Prime Minister, Theresa May, invoked Article 50 for Britain to leave the European Union on his 109th Birthday in 2017, with a view to the country leaving two years later on his 111th Birthday. He said, at the time, he was a "bit irked" to be celebrating his 109th birthday on the same day Brexit was triggered and although he was "not enamoured" with all of the European Union's decisions and spending, he felt quitting was a "mistake." He said he did not regard Theresa May's signing of Article 50, as "a step forward at all" and joked : "She didn't ring me up to see what my reaction would be."

In the event of Britain's departure being postponed this week following Britain's failure to leave the European Union on his birthday this week, he said Brexit was "a total mess" and "my own feeling is that if there were defects, and there were quite obviously defects, we can negotiate on the inside rather than walking off the field with the cricket ball and saying 'I'm not playing'."

He has described himself as "very internationally minded", partly because his grandchildren and great-grandchildren are "scattered around Europe", including some in Germany. He said that Britain leaving the EU would be like a divorce : "You can't just walk away and expect it not to have any repercussions. It's not like resigning from a golf club because you don't like the secretary, it's more like a divorce with all of the heartache and recriminations that follow. However, you have to live with the way things are not the way you would like them to be."

He was not in favour of Brexit, he said. “I have a son who married a Swede, and a daughter who married a German. I flatly refuse to regard my grandchildren as foreigners. I’m an internationalist but I’ve not lost my pride in being a Yorkshireman or British. I’ve lived in a number of countries and I felt I was at one with the people there. You can make as good a friend with a German or an Argentinian or a South African as you can with the man next door.”


He has lived through “times that have been exciting, times when it’s been very scary, times when it’s been the dawn of a new day. At the moment, it’s a total muddle – you’ve got Trump, Putin, and political stalemate in Britain.”

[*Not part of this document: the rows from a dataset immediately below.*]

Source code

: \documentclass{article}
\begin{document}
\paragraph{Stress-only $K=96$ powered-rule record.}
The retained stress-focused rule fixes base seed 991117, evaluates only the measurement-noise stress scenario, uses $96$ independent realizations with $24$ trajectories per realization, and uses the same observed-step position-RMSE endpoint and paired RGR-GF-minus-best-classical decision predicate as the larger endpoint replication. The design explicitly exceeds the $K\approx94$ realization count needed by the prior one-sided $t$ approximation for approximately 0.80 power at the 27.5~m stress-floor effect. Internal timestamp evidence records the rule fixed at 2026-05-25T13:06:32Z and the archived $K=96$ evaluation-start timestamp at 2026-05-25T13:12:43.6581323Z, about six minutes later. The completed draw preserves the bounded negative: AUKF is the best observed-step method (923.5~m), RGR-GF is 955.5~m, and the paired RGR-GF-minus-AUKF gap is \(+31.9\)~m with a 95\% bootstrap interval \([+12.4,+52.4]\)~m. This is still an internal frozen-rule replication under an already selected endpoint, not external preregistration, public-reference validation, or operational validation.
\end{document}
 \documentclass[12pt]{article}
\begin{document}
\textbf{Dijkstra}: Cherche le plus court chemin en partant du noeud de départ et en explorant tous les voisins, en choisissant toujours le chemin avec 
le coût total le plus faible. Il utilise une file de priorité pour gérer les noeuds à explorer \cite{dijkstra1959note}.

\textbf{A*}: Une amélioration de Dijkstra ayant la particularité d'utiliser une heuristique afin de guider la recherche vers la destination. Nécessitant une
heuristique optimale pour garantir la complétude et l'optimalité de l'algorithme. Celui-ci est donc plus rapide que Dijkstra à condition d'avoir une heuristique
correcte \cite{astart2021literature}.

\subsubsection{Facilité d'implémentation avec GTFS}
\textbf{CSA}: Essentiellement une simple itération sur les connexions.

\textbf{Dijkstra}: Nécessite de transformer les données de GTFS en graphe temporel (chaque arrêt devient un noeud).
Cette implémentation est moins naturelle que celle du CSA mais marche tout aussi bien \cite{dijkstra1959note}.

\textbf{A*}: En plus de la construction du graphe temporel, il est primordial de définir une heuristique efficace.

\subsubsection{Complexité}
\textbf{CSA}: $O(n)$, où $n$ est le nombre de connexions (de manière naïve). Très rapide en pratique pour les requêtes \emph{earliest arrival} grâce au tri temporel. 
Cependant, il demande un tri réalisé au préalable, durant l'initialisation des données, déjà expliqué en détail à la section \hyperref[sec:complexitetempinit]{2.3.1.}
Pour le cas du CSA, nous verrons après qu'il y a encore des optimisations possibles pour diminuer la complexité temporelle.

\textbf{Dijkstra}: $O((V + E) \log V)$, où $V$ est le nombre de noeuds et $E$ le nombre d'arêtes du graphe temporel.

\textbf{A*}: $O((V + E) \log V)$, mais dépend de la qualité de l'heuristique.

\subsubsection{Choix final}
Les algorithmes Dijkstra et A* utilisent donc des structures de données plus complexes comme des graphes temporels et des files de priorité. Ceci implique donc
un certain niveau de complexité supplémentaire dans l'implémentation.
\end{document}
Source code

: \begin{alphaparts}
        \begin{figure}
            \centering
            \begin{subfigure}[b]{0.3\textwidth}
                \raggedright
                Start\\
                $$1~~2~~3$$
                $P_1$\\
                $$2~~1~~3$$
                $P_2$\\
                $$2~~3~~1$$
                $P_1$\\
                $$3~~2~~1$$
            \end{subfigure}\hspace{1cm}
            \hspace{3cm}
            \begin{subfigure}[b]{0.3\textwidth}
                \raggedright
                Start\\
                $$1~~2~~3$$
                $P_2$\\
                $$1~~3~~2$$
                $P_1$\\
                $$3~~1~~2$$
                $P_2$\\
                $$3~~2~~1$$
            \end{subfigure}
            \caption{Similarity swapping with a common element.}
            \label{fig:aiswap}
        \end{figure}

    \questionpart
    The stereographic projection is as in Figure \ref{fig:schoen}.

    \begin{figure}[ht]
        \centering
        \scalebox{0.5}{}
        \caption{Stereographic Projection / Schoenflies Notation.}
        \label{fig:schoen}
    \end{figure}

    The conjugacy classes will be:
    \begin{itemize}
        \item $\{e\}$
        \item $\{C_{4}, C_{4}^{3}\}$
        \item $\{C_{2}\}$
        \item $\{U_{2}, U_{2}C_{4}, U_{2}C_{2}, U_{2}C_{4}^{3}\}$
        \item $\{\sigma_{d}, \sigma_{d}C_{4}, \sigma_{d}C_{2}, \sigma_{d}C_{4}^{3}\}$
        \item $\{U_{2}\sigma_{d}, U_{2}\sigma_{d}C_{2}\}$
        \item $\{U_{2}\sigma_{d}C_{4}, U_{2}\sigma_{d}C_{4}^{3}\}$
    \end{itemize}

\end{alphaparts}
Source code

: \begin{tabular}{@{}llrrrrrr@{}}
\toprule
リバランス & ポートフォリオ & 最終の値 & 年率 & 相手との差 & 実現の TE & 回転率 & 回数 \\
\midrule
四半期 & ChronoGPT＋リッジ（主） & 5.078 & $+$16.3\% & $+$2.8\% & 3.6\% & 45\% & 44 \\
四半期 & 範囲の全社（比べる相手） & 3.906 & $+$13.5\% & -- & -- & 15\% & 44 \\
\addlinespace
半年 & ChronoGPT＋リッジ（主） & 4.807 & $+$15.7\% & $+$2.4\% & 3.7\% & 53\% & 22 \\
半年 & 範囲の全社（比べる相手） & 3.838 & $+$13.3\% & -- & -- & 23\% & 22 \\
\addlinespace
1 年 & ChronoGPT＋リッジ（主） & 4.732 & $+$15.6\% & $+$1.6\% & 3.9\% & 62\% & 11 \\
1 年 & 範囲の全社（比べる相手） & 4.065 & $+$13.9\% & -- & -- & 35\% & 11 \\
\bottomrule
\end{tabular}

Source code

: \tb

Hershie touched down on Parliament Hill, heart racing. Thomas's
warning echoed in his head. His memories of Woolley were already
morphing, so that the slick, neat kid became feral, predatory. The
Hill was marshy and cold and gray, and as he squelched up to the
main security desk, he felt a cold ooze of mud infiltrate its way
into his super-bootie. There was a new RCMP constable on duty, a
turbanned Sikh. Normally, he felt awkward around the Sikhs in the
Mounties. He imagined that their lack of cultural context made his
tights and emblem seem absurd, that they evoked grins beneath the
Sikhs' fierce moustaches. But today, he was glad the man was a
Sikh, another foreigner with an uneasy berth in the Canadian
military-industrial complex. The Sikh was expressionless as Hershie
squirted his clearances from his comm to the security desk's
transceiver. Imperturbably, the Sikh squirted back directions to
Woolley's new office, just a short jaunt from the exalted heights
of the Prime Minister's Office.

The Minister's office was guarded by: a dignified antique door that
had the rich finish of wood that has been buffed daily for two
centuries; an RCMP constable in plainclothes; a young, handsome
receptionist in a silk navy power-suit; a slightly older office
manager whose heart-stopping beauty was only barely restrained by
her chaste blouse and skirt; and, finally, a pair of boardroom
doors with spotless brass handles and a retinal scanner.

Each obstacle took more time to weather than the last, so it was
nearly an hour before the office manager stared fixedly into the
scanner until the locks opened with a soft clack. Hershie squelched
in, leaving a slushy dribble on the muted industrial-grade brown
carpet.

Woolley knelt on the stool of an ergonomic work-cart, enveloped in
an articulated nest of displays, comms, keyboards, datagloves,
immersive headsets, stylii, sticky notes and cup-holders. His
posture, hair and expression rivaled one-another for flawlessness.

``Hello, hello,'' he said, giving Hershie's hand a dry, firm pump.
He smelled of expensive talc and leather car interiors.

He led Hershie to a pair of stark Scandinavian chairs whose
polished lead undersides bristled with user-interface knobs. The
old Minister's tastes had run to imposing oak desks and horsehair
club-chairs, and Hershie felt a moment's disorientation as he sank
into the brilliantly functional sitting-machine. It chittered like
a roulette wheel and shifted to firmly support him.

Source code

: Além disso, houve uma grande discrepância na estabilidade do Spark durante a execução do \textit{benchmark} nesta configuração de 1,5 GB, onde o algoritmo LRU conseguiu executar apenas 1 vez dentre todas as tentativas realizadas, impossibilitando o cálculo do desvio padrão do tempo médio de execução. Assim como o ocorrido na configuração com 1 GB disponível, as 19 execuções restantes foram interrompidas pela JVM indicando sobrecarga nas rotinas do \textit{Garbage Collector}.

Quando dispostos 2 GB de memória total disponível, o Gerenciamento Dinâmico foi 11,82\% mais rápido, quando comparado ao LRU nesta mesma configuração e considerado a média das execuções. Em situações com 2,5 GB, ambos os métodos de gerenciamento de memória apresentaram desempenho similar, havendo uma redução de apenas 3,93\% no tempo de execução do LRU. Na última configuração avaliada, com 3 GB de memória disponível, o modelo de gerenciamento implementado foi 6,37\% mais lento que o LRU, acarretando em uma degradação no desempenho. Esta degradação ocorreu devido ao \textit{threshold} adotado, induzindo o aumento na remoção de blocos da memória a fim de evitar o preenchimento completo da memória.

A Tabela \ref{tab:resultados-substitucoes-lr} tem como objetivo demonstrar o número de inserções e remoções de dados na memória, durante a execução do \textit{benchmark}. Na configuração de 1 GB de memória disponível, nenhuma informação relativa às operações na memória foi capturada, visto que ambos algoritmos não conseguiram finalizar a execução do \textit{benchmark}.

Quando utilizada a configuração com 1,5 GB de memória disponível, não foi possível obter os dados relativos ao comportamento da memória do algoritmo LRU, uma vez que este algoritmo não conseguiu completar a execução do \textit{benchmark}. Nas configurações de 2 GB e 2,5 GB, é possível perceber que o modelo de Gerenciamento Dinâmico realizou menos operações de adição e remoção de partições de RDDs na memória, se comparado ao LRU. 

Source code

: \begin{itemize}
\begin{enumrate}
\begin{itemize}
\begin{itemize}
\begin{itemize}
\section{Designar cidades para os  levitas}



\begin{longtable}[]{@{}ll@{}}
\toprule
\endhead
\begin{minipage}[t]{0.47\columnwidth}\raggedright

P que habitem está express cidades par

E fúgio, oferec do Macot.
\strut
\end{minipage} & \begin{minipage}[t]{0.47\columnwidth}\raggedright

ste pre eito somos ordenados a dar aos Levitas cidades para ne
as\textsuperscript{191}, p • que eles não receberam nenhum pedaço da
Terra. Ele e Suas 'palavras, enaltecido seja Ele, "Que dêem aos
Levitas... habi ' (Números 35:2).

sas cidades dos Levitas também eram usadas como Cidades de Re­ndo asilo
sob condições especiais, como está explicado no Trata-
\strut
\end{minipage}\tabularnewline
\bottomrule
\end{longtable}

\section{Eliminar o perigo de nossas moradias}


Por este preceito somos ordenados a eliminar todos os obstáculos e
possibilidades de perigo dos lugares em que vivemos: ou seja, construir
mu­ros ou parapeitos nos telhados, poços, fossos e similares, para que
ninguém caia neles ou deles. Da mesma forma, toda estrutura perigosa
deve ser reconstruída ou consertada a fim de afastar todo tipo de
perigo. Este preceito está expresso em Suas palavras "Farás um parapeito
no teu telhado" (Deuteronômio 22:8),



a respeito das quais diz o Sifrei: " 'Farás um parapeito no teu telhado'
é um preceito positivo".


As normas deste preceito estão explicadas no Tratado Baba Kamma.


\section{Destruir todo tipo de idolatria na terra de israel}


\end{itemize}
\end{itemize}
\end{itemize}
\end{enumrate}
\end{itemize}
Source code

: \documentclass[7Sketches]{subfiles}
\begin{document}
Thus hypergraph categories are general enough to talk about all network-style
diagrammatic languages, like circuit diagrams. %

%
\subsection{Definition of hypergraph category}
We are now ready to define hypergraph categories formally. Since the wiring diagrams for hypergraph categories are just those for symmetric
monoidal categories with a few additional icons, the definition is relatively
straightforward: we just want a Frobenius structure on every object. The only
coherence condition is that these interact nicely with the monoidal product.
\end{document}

"My experience is that, although you recognise differences and you have to do that to be realistic, it's no hypothetical matter, but in the end I found it possible to have the same sort of human relationships with with anybody else; different though they may be. And you've got to find a way of living together constructively. You have to live together in some way and you have to give and take and reach a reasonable conclusion. You can't live in a world where everything is perfect for you and destructive of somebody else's point of view. But if you want to know I feel is the outcome of all my experiences I would say that sums it up : 
It's far better to make a friend out of a possible enemy than it is to make an enemy out of a possible friend. 
This is something I have lived by throughout my life.”